* [Problem requirements]:
Word for word, repeat all the entries below, but without the pictures.

* [Working data]:
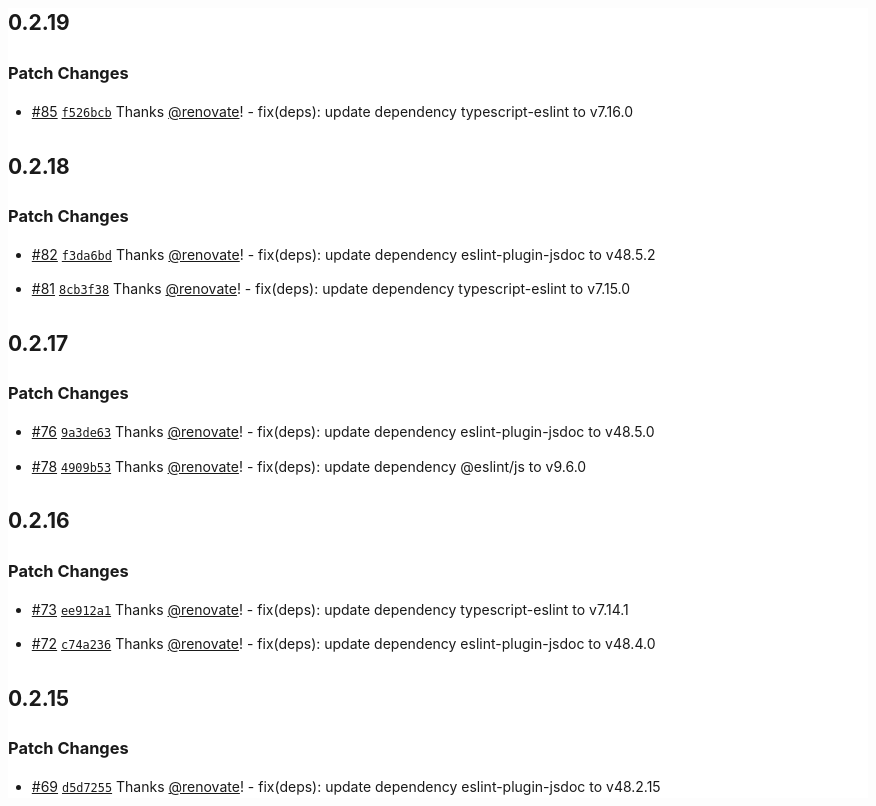 ## 0.2.19

### Patch Changes

- [#85](https://github.com/Robot-Inventor/eslint-config/pull/85) [`f526bcb`](https://github.com/Robot-Inventor/eslint-config/commit/f526bcb1ce9f42a6ddcce8efa8e1324fdc572849) Thanks [@renovate](https://github.com/apps/renovate)! - fix(deps): update dependency typescript-eslint to v7.16.0

## 0.2.18

### Patch Changes

- [#82](https://github.com/Robot-Inventor/eslint-config/pull/82) [`f3da6bd`](https://github.com/Robot-Inventor/eslint-config/commit/f3da6bdd71bfa58479eb0c7836ca68cd23810de8) Thanks [@renovate](https://github.com/apps/renovate)! - fix(deps): update dependency eslint-plugin-jsdoc to v48.5.2

- [#81](https://github.com/Robot-Inventor/eslint-config/pull/81) [`8cb3f38`](https://github.com/Robot-Inventor/eslint-config/commit/8cb3f3886b0a8db822e7c0f2f89fd20c331be77c) Thanks [@renovate](https://github.com/apps/renovate)! - fix(deps): update dependency typescript-eslint to v7.15.0

## 0.2.17

### Patch Changes

- [#76](https://github.com/Robot-Inventor/eslint-config/pull/76) [`9a3de63`](https://github.com/Robot-Inventor/eslint-config/commit/9a3de63810c2a693aa743610e3761212d2112ccd) Thanks [@renovate](https://github.com/apps/renovate)! - fix(deps): update dependency eslint-plugin-jsdoc to v48.5.0

- [#78](https://github.com/Robot-Inventor/eslint-config/pull/78) [`4909b53`](https://github.com/Robot-Inventor/eslint-config/commit/4909b53e85a5aa21df5c60608211567b1fa82de7) Thanks [@renovate](https://github.com/apps/renovate)! - fix(deps): update dependency @eslint/js to v9.6.0

## 0.2.16

### Patch Changes

- [#73](https://github.com/Robot-Inventor/eslint-config/pull/73) [`ee912a1`](https://github.com/Robot-Inventor/eslint-config/commit/ee912a19046715aa7e43699a83c5bed86b2e332d) Thanks [@renovate](https://github.com/apps/renovate)! - fix(deps): update dependency typescript-eslint to v7.14.1

- [#72](https://github.com/Robot-Inventor/eslint-config/pull/72) [`c74a236`](https://github.com/Robot-Inventor/eslint-config/commit/c74a236e467bb7865c08d2d4ab63ee0c0064630c) Thanks [@renovate](https://github.com/apps/renovate)! - fix(deps): update dependency eslint-plugin-jsdoc to v48.4.0

## 0.2.15

### Patch Changes

- [#69](https://github.com/Robot-Inventor/eslint-config/pull/69) [`d5d7255`](https://github.com/Robot-Inventor/eslint-config/commit/d5d725533d94e8e2faf3b77c0ae9114554ed6a1a) Thanks [@renovate](https://github.com/apps/renovate)! - fix(deps): update dependency eslint-plugin-jsdoc to v48.2.15
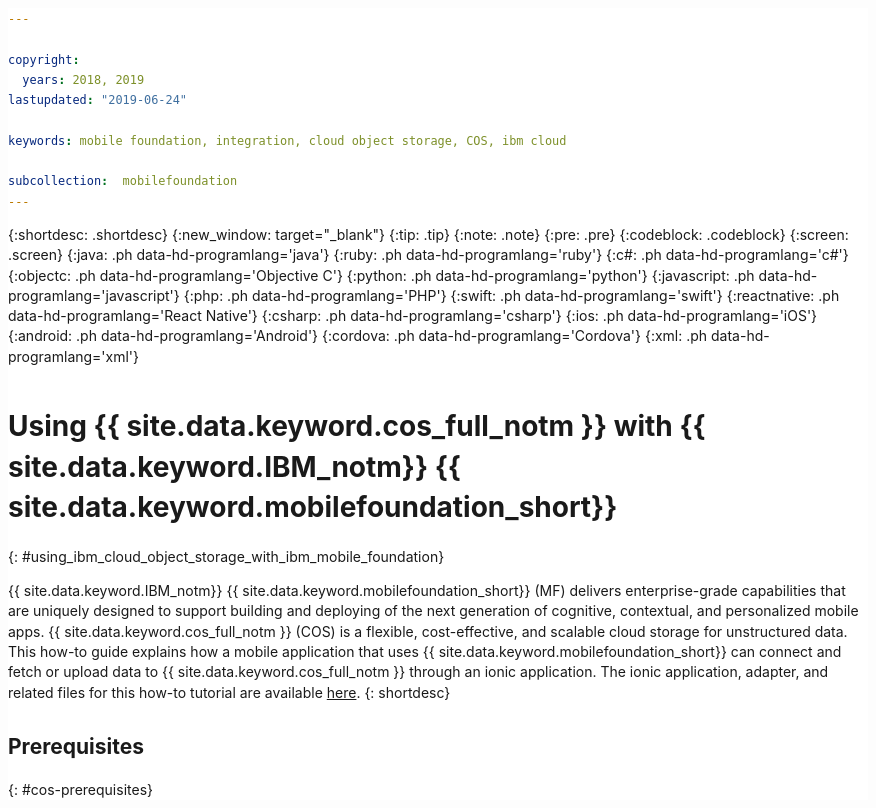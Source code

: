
 ```yaml
---

copyright:
  years: 2018, 2019
lastupdated: "2019-06-24"

keywords: mobile foundation, integration, cloud object storage, COS, ibm cloud

subcollection:  mobilefoundation
---
```


{:shortdesc: .shortdesc}
{:new_window: target="_blank"}
{:tip: .tip}
{:note: .note}
{:pre: .pre}
{:codeblock: .codeblock}
{:screen: .screen}
{:java: .ph data-hd-programlang='java'}
{:ruby: .ph data-hd-programlang='ruby'}
{:c#: .ph data-hd-programlang='c#'}
{:objectc: .ph data-hd-programlang='Objective C'}
{:python: .ph data-hd-programlang='python'}
{:javascript: .ph data-hd-programlang='javascript'}
{:php: .ph data-hd-programlang='PHP'}
{:swift: .ph data-hd-programlang='swift'}
{:reactnative: .ph data-hd-programlang='React Native'}
{:csharp: .ph data-hd-programlang='csharp'}
{:ios: .ph data-hd-programlang='iOS'}
{:android: .ph data-hd-programlang='Android'}
{:cordova: .ph data-hd-programlang='Cordova'}
{:xml: .ph data-hd-programlang='xml'}

# Using {{ site.data.keyword.cos_full_notm }} with {{ site.data.keyword.IBM_notm}} {{ site.data.keyword.mobilefoundation_short}}
{: #using_ibm_cloud_object_storage_with_ibm_mobile_foundation}

{{ site.data.keyword.IBM_notm}} {{ site.data.keyword.mobilefoundation_short}} (MF) delivers enterprise-grade capabilities that are uniquely designed to support building and deploying of the next generation of cognitive, contextual, and personalized mobile apps. {{ site.data.keyword.cos_full_notm }} (COS) is a flexible, cost-effective, and scalable cloud storage for unstructured data. This how-to guide explains how a mobile application that uses {{ site.data.keyword.mobilefoundation_short}} can connect and fetch or upload data to {{ site.data.keyword.cos_full_notm }} through an ionic application. The ionic application, adapter, and related files for this how-to tutorial are available [here](https://github.com/MobileFirst-Platform-Developer-Center/COS_MF_Short_Stories_Ionic_App).
{: shortdesc}


## Prerequisites
{: #cos-prerequisites}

* [Written solution]:
 ## 0.2.19

### Patch Changes

- [#85](https://github.com/Robot-Inventor/eslint-config/pull/85) [`f526bcb`](https://github.com/Robot-Inventor/eslint-config/commit/f526bcb1ce9f42a6ddcce8efa8e1324fdc572849) Thanks [@renovate](https://github.com/apps/renovate)! - fix(deps): update dependency typescript-eslint to v7.16.0

## 0.2.18

### Patch Changes

- [#82](https://github.com/Robot-Inventor/eslint-config/pull/82) [`f3da6bd`](https://github.com/Robot-Inventor/eslint-config/commit/f3da6bdd71bfa58479eb0c7836ca68cd23810de8) Thanks [@renovate](https://github.com/apps/renovate)! - fix(deps): update dependency eslint-plugin-jsdoc to v48.5.2

- [#81](https://github.com/Robot-Inventor/eslint-config/pull/81) [`8cb3f38`](https://github.com/Robot-Inventor/eslint-config/commit/8cb3f3886b0a8db822e7c0f2f89fd20c331be77c) Thanks [@renovate](https://github.com/apps/renovate)! - fix(deps): update dependency typescript-eslint to v7.15.0

## 0.2.17

### Patch Changes

- [#76](https://github.com/Robot-Inventor/eslint-config/pull/76) [`9a3de63`](https://github.com/Robot-Inventor/eslint-config/commit/9a3de63810c2a693aa743610e3761212d2112ccd) Thanks [@renovate](https://github.com/apps/renovate)! - fix(deps): update dependency eslint-plugin-jsdoc to v48.5.0

- [#78](https://github.com/Robot-Inventor/eslint-config/pull/78) [`4909b53`](https://github.com/Robot-Inventor/eslint-config/commit/4909b53e85a5aa21df5c60608211567b1fa82de7) Thanks [@renovate](https://github.com/apps/renovate)! - fix(deps): update dependency @eslint/js to v9.6.0

## 0.2.16

### Patch Changes

- [#73](https://github.com/Robot-Inventor/eslint-config/pull/73) [`ee912a1`](https://github.com/Robot-Inventor/eslint-config/commit/ee912a19046715aa7e43699a83c5bed86b2e332d) Thanks [@renovate](https://github.com/apps/renovate)! - fix(deps): update dependency typescript-eslint to v7.14.1

- [#72](https://github.com/Robot-Inventor/eslint-config/pull/72) [`c74a236`](https://github.com/Robot-Inventor/eslint-config/commit/c74a236e467bb7865c08d2d4ab63ee0c0064630c) Thanks [@renovate](https://github.com/apps/renovate)! - fix(deps): update dependency eslint-plugin-jsdoc to v48.4.0

## 0.2.15

### Patch Changes

- [#69](https://github.com/Robot-Inventor/eslint-config/pull/69) [`d5d7255`](https://github.com/Robot-Inventor/eslint-config/commit/d5d725533d94e8e2faf3b77c0ae9114554ed6a1a) Thanks [@renovate](https://github.com/apps/renovate)! - fix(deps): update dependency eslint-plugin-jsdoc to v48.2.15
Source code

:
 ```yaml
---

copyright:
  years: 2018, 2019
lastupdated: "2019-06-24"

keywords: mobile foundation, integration, cloud object storage, COS, ibm cloud

subcollection:  mobilefoundation
---
```


{:shortdesc: .shortdesc}
{:new_window: target="_blank"}
{:tip: .tip}
{:note: .note}
{:pre: .pre}
{:codeblock: .codeblock}
{:screen: .screen}
{:java: .ph data-hd-programlang='java'}
{:ruby: .ph data-hd-programlang='ruby'}
{:c#: .ph data-hd-programlang='c#'}
{:objectc: .ph data-hd-programlang='Objective C'}
{:python: .ph data-hd-programlang='python'}
{:javascript: .ph data-hd-programlang='javascript'}
{:php: .ph data-hd-programlang='PHP'}
{:swift: .ph data-hd-programlang='swift'}
{:reactnative: .ph data-hd-programlang='React Native'}
{:csharp: .ph data-hd-programlang='csharp'}
{:ios: .ph data-hd-programlang='iOS'}
{:android: .ph data-hd-programlang='Android'}
{:cordova: .ph data-hd-programlang='Cordova'}
{:xml: .ph data-hd-programlang='xml'}

# Using {{ site.data.keyword.cos_full_notm }} with {{ site.data.keyword.IBM_notm}} {{ site.data.keyword.mobilefoundation_short}}
{: #using_ibm_cloud_object_storage_with_ibm_mobile_foundation}

{{ site.data.keyword.IBM_notm}} {{ site.data.keyword.mobilefoundation_short}} (MF) delivers enterprise-grade capabilities that are uniquely designed to support building and deploying of the next generation of cognitive, contextual, and personalized mobile apps. {{ site.data.keyword.cos_full_notm }} (COS) is a flexible, cost-effective, and scalable cloud storage for unstructured data. This how-to guide explains how a mobile application that uses {{ site.data.keyword.mobilefoundation_short}} can connect and fetch or upload data to {{ site.data.keyword.cos_full_notm }} through an ionic application. The ionic application, adapter, and related files for this how-to tutorial are available [here](https://github.com/MobileFirst-Platform-Developer-Center/COS_MF_Short_Stories_Ionic_App).
{: shortdesc}


## Prerequisites
{: #cos-prerequisites}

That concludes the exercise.